■ Aim of the task
Would you show every line from the records that holds "resource"?

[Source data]
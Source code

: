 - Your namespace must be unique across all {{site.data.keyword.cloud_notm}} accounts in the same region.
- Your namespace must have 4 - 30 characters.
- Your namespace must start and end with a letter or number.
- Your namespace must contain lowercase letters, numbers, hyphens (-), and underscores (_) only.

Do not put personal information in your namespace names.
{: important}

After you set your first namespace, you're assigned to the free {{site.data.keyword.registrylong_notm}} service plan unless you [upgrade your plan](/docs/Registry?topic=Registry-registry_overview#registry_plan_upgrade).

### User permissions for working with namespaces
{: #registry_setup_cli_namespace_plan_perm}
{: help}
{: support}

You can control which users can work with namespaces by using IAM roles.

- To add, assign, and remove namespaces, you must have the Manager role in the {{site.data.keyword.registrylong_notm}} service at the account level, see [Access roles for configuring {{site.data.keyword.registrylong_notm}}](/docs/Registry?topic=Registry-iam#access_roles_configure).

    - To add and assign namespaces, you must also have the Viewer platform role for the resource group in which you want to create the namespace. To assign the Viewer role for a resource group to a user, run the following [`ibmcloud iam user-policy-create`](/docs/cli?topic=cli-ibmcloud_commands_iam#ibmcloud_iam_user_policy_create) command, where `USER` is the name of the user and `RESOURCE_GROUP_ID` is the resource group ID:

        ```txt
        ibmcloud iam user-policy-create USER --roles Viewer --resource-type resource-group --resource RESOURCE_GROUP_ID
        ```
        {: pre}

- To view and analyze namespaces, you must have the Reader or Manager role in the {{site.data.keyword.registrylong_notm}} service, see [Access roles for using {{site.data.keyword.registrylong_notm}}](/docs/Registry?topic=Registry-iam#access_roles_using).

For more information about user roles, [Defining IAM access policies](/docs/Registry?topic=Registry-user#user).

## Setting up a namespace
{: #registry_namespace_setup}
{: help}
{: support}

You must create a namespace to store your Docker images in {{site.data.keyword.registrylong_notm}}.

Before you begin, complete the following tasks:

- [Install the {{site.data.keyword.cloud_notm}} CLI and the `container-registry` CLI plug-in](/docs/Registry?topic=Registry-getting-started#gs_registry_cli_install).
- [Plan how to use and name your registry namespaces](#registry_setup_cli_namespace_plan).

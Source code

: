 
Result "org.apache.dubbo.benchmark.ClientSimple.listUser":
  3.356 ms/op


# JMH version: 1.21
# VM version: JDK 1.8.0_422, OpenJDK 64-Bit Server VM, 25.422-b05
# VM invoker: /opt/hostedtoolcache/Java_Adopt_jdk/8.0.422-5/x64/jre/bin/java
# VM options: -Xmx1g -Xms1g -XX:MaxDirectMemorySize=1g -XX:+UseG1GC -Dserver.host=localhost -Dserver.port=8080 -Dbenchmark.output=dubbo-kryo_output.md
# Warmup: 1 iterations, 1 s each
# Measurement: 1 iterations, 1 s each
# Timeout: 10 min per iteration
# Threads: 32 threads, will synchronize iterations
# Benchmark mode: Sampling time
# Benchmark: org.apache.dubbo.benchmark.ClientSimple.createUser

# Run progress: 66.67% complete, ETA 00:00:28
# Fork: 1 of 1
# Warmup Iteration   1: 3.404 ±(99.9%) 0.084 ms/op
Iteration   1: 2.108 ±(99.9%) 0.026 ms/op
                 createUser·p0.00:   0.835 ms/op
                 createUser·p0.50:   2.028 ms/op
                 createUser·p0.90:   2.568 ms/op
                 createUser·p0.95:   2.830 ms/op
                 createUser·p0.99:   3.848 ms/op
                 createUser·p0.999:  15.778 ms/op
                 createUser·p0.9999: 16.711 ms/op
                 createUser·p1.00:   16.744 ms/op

■ Solved problem
    - To add and assign namespaces, you must also have the Viewer platform role for the resource group in which you want to create the namespace. To assign the Viewer role for a resource group to a user, run the following [`ibmcloud iam user-policy-create`](/docs/cli?topic=cli-ibmcloud_commands_iam#ibmcloud_iam_user_policy_create) command, where `USER` is the name of the user and `RESOURCE_GROUP_ID` is the resource group ID:
        ibmcloud iam user-policy-create USER --roles Viewer --resource-type resource-group --resource RESOURCE_GROUP_ID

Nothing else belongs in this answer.